What I have come to realize in rebuilding my course is how discussions of the biological worldview and values were the obvious thread connecting our students to the study of biology and, potentially, to engagement with the intellectual skills involved in this type of work. My department had designed a course to teach students how to study biology, but perhaps we hadn’t given enough thought to the reasons why one might study biology. We also needed to train students to make their own choices based on their own values and preferences among the many subdisciplines and career paths extending from the study of biology. If our goal in the introductory course was to begin to prepare students in the skills, abilities, and dispositions that would best serve them in the future, we had overlooked some important parts of the dispositions. And while values lead to bias in the process of science, they also lead toward the questions we are most interested in asking about the natural world. Values provide the foundation for lifetime engagement in the work of science.

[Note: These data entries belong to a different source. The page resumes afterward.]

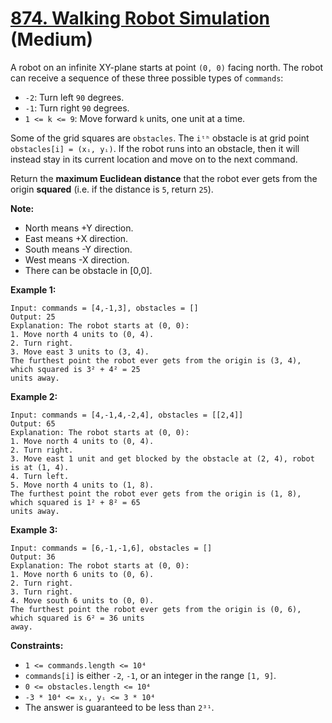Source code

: # [874. Walking Robot Simulation][link] (Medium)

[link]: https://leetcode.com/problems/walking-robot-simulation/

A robot on an infinite XY-plane starts at point `(0, 0)` facing north. The robot can receive a
sequence of these three possible types of `commands`:

- `-2`: Turn left `90` degrees.
- `-1`: Turn right `90` degrees.
- `1 <= k <= 9`: Move forward `k` units, one unit at a time.

Some of the grid squares are `obstacles`. The `iᵗʰ` obstacle is at grid point `obstacles[i] = (xᵢ,
yᵢ)`. If the robot runs into an obstacle, then it will instead stay in its current location and move
on to the next command.

Return the **maximum Euclidean distance** that the robot ever gets from the origin **squared** (i.e.
if the distance is  `5`, return  `25`).

**Note:**

- North means +Y direction.
- East means +X direction.
- South means -Y direction.
- West means -X direction.
- There can be obstacle in \[0,0\].

**Example 1:**

```
Input: commands = [4,-1,3], obstacles = []
Output: 25
Explanation: The robot starts at (0, 0):
1. Move north 4 units to (0, 4).
2. Turn right.
3. Move east 3 units to (3, 4).
The furthest point the robot ever gets from the origin is (3, 4), which squared is 3² + 4² = 25
units away.
```

**Example 2:**

```
Input: commands = [4,-1,4,-2,4], obstacles = [[2,4]]
Output: 65
Explanation: The robot starts at (0, 0):
1. Move north 4 units to (0, 4).
2. Turn right.
3. Move east 1 unit and get blocked by the obstacle at (2, 4), robot is at (1, 4).
4. Turn left.
5. Move north 4 units to (1, 8).
The furthest point the robot ever gets from the origin is (1, 8), which squared is 1² + 8² = 65
units away.
```

**Example 3:**

```
Input: commands = [6,-1,-1,6], obstacles = []
Output: 36
Explanation: The robot starts at (0, 0):
1. Move north 6 units to (0, 6).
2. Turn right.
3. Turn right.
4. Move south 6 units to (0, 0).
The furthest point the robot ever gets from the origin is (0, 6), which squared is 6² = 36 units
away.
```

**Constraints:**

- `1 <= commands.length <= 10⁴`
- `commands[i]` is either `-2`, `-1`, or an integer in the range `[1, 9]`.
- `0 <= obstacles.length <= 10⁴`
- `-3 * 10⁴ <= xᵢ, yᵢ <= 3 * 10⁴`
- The answer is guaranteed to be less than `2³¹`.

“While values lead to bias in the process of science, they also lead toward the questions we are most interested in asking about the natural world. Values provide the foundation for lifetime engagement in the work of science.”
The changes to my course are new enough that I can’t make any grand claims about significant gains, but I can say that this year I have learned more about my students’ personal interests sooner on in the course. They also talked more openly in discussions, and many of them left the course with stronger responses about their understanding of the work of biology than they were able to provide at the beginning. I haven’t had the same level of kick-back that I’d previously experienced. I am hopeful that my students have left the course with some practice at the intellectual skills involved in science as well as an enlarged understanding of why they might study biology and what it might offer to their lives.
Works Cited
Gould, Stephen Jay. The Mismeasure of Man. 2nd ed. New York: W. W. Norton, 1996.
Janovy, John Jr. On Becoming a Biologist. 2nd ed. Lincoln: University of Nebraska Press, 1996.
Pirsig, Robert M. Zen and the Art of Motorcycle Maintenance: An Inquiry into Values. 2nd ed. New York: HarperCollins, 1999.